The Islamic State’s acts of terrorism and genocide have been some of the most egregious in modern times, coming down especially hard upon the country’s ethnic and religious minorities such as the Yazidis, Kurds, Sunni and Christians.
Living Under the Cloud of Danger
Unlike many of their neighbors in their northern Iraqi town, Faizah* and her husband were Christians.
They began to receive threats, so the family went into hiding. At one point, though, Faizah’s husband went to check on their home. ISIS soldiers caught him. Realizing that he was a Christian, they killed him.
The day after her husband was murdered, three boys from ISIS families caught her 12-year-old son and threatened him as well.
That was the last straw for Faizah. “I decided to leave so I could protect my son…my children from anything.” However, she knew that they would need money and other things from their house to help them flee the country.
She waited for a while then cautiously returned to their old neighborhood.
When she arrived at her and her husband’s home, she found strangers living in it. She tried to explain that this was her house, but they wouldn’t listen to her protests. Instead, they threatened to turn her and her son over to ISIS. “Don’t come back!”
She decided that she had no more options left in Iraq. Fueled by desperation, the family trekked over a hundred miles in the course of a week to the national border.
Building a New Life from Ashes
At the border, Faizah and the children crossed over and were directed to World Challenge’s partners who ran a ministry center for refugees. The pastor helped them find housing in the area and provided them with survival kits of food, clothing and medical supplies.

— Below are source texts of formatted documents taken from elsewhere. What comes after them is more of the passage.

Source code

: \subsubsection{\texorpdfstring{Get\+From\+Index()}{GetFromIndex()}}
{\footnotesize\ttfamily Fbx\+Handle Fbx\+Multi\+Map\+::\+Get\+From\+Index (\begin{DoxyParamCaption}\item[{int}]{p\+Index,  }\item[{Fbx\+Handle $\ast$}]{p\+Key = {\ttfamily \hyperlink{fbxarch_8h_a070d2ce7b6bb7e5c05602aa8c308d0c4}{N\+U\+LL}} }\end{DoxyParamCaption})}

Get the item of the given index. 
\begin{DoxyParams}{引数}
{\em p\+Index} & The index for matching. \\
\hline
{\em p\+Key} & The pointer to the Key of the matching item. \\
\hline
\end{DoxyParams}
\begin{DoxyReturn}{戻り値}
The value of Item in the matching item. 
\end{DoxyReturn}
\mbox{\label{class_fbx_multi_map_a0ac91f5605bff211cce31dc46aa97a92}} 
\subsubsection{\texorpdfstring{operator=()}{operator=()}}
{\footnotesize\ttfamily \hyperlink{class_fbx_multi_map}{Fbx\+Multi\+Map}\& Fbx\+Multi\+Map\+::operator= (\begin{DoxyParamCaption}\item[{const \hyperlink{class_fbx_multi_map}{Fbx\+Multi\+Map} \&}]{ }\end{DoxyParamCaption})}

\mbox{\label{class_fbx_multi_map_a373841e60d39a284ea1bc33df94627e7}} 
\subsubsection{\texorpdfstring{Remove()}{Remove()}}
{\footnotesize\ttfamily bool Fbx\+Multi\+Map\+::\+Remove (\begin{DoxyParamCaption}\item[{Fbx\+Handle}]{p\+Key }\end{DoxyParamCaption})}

Even so, she was shattered. “My life was completely upside down. It was so hard. In our culture, as a woman without a man, everything is much more difficult.”

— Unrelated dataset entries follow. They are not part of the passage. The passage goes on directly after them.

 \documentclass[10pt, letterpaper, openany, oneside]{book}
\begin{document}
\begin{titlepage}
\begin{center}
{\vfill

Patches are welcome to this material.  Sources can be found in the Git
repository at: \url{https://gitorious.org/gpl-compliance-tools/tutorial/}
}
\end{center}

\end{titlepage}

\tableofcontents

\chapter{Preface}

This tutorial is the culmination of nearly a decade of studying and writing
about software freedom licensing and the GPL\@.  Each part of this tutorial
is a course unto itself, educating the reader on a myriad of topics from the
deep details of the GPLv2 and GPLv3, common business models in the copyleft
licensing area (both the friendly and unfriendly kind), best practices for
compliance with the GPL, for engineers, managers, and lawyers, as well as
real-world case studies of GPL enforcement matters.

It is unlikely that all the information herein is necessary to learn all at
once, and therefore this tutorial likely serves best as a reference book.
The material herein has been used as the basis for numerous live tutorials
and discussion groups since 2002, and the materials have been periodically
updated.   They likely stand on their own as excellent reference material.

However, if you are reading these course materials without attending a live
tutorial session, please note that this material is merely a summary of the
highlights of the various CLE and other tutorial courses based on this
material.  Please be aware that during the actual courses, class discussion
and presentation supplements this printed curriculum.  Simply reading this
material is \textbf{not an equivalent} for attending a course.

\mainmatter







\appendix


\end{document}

In addition, as a refugee, she had next to no chance of getting a job.
Any job she could get would have to be illegal, and it would take her away from her children. Without legal paperwork, it would also leave her vulnerable to the unscrupulous.
She applied for asylum through the United Nations, but the process was agonizingly slow. Despite the many difficulties, her children were able to enroll in a good school, and they quickly adjusted to their new life with the enviable flexibility of so many young people.
Faizah’s heart lifted to see them recovering, making friends, having those simple and unimportant arguments again. They were healing.
When God Provides a Haven
The recovery process has been slow but steady. When Faizah first arrived, she was wrestling with trauma and suicidal depression.
Now she has a ray of hope and has begun the long healing process alongside other widows, many of whom have also lost their husbands to ISIS. She regularly attends activities at the community center, including worship services and a Bible study.
While she still hopes to escape the war-torn Middle East for the sake of her children’s futures, she is grateful that God has provided a haven.
*Not real name. For safety reasons, we don’t release names or specific locations in highly sensitive areas.